Blackberry Mobile released its latest smart phone to the Middle East, starting with the UAE on Thursday, on bets its privacy and security features will lure professional millennials and loyal users.
The KEY2, manufactured by the Chinese handset maker TCL, will also be sold in Saudi Arabia later this month, Blackberry said in an emailed statement on Thursday.
“We’ve created a distinct smartphone that captures all the traits that have made BlackBerry smartphones iconic, while introducing new innovations and experiences that not only make this one of the best devices for security and privacy, but also the most advanced BlackBerry smartphone ever,” said Alain Lejeune, senior vice President at TCL Communication and president of BlackBerry Mobile.
The UAE and Saudi Arabia together account for 5 per cent of Blackberry Mobile’s sales. The company faces a challenge in growing its market share, which accounted for less than 0.1 per cent of smartphone sales globally in 2017, according to industry analysts IDC, amid stiff competition from market leaders Apple and Samsung.
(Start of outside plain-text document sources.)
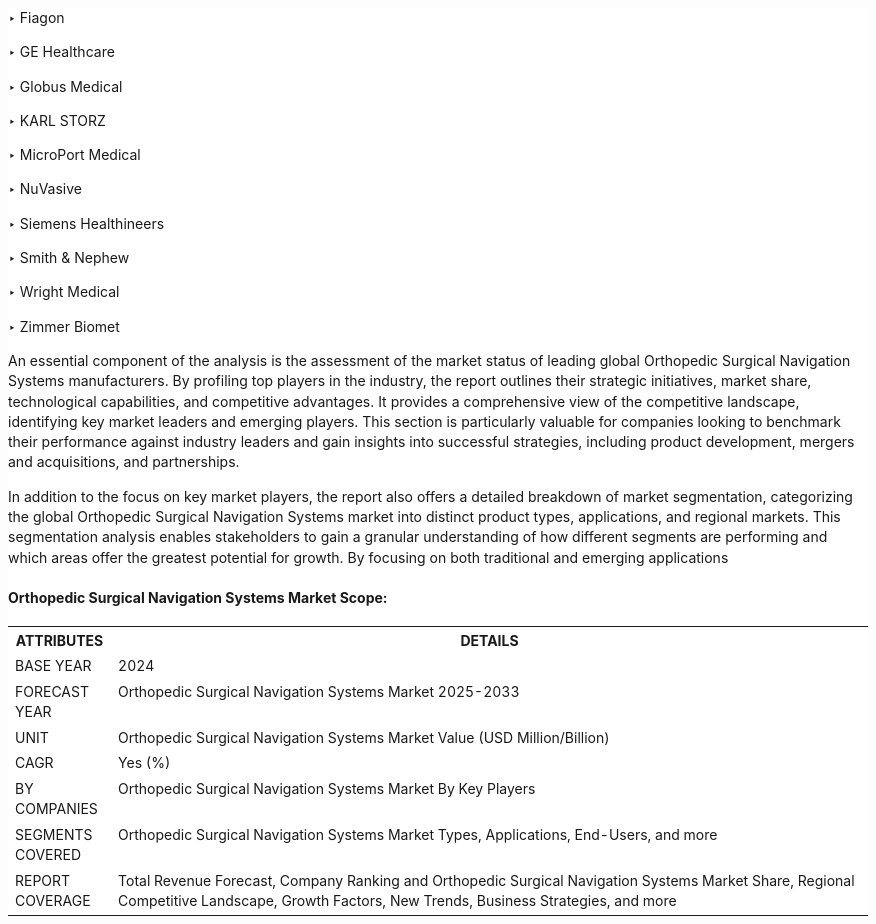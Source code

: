 ‣ Fiagon

‣ GE Healthcare

‣ Globus Medical

‣ KARL STORZ

‣ MicroPort Medical

‣ NuVasive

‣ Siemens Healthineers

‣ Smith & Nephew

‣ Wright Medical

‣ Zimmer Biomet

An essential component of the analysis is the assessment of the market status of leading global Orthopedic Surgical Navigation Systems manufacturers. By profiling top players in the industry, the report outlines their strategic initiatives, market share, technological capabilities, and competitive advantages. It provides a comprehensive view of the competitive landscape, identifying key market leaders and emerging players. This section is particularly valuable for companies looking to benchmark their performance against industry leaders and gain insights into successful strategies, including product development, mergers and acquisitions, and partnerships.

In addition to the focus on key market players, the report also offers a detailed breakdown of market segmentation, categorizing the global Orthopedic Surgical Navigation Systems market into distinct product types, applications, and regional markets. This segmentation analysis enables stakeholders to gain a granular understanding of how different segments are performing and which areas offer the greatest potential for growth. By focusing on both traditional and emerging applications

<h4>Orthopedic Surgical Navigation Systems Market Scope:</h4>
<table>
<tr>
<th>ATTRIBUTES</th>
<th>DETAILS</th>
</tr>
<tr>
<td>BASE YEAR</td>
<td>2024</td>
</tr>
<tr>
<td>FORECAST YEAR</td>
<td>Orthopedic Surgical Navigation Systems Market 2025-2033</td>
</tr>
<tr>
<td>UNIT</td>
<td>Orthopedic Surgical Navigation Systems Market Value (USD Million/Billion)</td>
<tr>
<td>CAGR</td>
<td>Yes (%)</td>
</tr>
</tr>
<tr>
<td>BY COMPANIES</td>
<td>Orthopedic Surgical Navigation Systems Market By Key Players</td>
</tr>
<tr>
<td>SEGMENTS COVERED</td>
<td>Orthopedic Surgical Navigation Systems Market Types, Applications, End-Users, and more</td>
</tr>
<tr>
<td>REPORT COVERAGE</td>
<td>Total Revenue Forecast, Company Ranking and Orthopedic Surgical Navigation Systems Market Share, Regional Competitive Landscape, Growth Factors, New Trends, Business Strategies, and more</td>
</tr>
The KEY2, which retails for upto Dh2,699 in the UAE and 2,699 Saudi riyals (Dh2,643) in the kingdom excluding value-added tax, comes equipped with a dual sim in the Middle East.
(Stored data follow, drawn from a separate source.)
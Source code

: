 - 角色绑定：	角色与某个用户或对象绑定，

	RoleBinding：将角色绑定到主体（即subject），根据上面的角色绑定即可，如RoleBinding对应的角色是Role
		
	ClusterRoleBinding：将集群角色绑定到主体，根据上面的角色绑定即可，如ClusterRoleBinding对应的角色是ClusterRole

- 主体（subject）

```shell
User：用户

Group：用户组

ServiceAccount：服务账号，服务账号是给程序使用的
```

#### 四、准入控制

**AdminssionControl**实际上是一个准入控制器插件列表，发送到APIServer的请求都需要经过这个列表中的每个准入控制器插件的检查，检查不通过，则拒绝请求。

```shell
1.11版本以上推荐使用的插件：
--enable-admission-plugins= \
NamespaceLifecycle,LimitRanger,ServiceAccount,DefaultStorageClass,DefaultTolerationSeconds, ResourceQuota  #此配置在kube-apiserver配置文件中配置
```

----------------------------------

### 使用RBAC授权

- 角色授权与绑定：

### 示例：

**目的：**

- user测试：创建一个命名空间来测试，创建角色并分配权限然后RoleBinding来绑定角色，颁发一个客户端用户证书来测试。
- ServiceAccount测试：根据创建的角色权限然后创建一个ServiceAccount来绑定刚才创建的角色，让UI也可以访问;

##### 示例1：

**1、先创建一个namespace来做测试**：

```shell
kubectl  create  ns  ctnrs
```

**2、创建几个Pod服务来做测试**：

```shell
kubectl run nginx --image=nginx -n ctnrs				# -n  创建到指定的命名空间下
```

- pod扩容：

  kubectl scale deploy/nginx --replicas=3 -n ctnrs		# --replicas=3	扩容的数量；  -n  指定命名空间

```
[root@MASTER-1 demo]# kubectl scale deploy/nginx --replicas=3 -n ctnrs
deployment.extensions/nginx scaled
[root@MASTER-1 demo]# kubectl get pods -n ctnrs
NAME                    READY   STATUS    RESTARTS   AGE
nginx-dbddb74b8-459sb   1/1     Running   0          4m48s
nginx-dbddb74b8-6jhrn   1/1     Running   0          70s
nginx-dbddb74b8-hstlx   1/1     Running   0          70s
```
The Android handset is the third smartphone that TLC has launched in partnership with Blackberry, which decided in 2016 to stop making the devices itself and focus instead on developing security software.
The KEY2’s unveiling comes amid tensions between Washington and Beijing over Chinese telecommunications equipment sales in the US.
The new phone, first revealed in New York last month, features the familiar design complete with a physical keyboard designed to please loyal users, while its high-end security features are expected to appeal to younger customers worried about privacy.
It runs Android 8.1 Oreo and is the first BlackBerry phone to feature a dual-rear camera, which is now considered standard on even mid-range phones.
The smartphone carries DTEK, an app that helps users manage how their data is being used by other apps, amid growing online privacy and security concerns. A second app, Locker, creates private folders for documents and photos so users can prevent them from being uploaded to the cloud.
The Middle East region is considered crucial to Blackberry Mobile's success and the company has plans to strengthen its presence in UAE and Saudi Arabia, a TLC communication executive told The National last month.
Mike Al Mefleh, BlackBerry Mobile regional director for the Middle East and Turkey, said about 50 per cent of users in the region had come from other phones.
The improved Locker app, used to store sensitive information, would prove especially popular, he said.